● **DATA SUPPLIED**
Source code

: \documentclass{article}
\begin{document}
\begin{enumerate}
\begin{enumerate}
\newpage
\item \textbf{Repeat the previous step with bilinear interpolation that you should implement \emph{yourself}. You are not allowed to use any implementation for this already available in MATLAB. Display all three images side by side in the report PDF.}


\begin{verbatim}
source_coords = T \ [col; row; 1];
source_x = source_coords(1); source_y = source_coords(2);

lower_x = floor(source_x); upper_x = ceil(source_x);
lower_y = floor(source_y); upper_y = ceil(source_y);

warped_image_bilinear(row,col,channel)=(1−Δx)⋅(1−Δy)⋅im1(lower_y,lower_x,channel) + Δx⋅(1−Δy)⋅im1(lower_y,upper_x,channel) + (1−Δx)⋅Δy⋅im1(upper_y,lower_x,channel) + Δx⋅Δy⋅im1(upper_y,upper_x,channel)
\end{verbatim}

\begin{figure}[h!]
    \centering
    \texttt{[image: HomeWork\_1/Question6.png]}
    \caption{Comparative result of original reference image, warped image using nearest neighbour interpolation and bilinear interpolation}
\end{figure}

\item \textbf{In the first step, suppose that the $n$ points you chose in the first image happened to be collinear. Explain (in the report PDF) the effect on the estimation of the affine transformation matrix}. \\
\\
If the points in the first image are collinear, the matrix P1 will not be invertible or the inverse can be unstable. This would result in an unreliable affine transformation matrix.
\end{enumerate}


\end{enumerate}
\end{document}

● **ASSIGNMENT**
Print each line of the data exactly. Keep all of it.

● **ANSWER SPACE**
Source code

: \documentclass{article}
\begin{document}
\begin{enumerate}
\begin{enumerate}
\newpage
\item \textbf{Repeat the previous step with bilinear interpolation that you should implement \emph{yourself}. You are not allowed to use any implementation for this already available in MATLAB. Display all three images side by side in the report PDF.}


\begin{verbatim}
source_coords = T \ [col; row; 1];
source_x = source_coords(1); source_y = source_coords(2);

lower_x = floor(source_x); upper_x = ceil(source_x);
lower_y = floor(source_y); upper_y = ceil(source_y);

warped_image_bilinear(row,col,channel)=(1−Δx)⋅(1−Δy)⋅im1(lower_y,lower_x,channel) + Δx⋅(1−Δy)⋅im1(lower_y,upper_x,channel) + (1−Δx)⋅Δy⋅im1(upper_y,lower_x,channel) + Δx⋅Δy⋅im1(upper_y,upper_x,channel)
\end{verbatim}

\begin{figure}[h!]
    \centering
    \texttt{[image: HomeWork\_1/Question6.png]}
    \caption{Comparative result of original reference image, warped image using nearest neighbour interpolation and bilinear interpolation}
\end{figure}

\item \textbf{In the first step, suppose that the $n$ points you chose in the first image happened to be collinear. Explain (in the report PDF) the effect on the estimation of the affine transformation matrix}. \\
\\
If the points in the first image are collinear, the matrix P1 will not be invertible or the inverse can be unstable. This would result in an unreliable affine transformation matrix.
\end{enumerate}


\end{enumerate}
\end{document}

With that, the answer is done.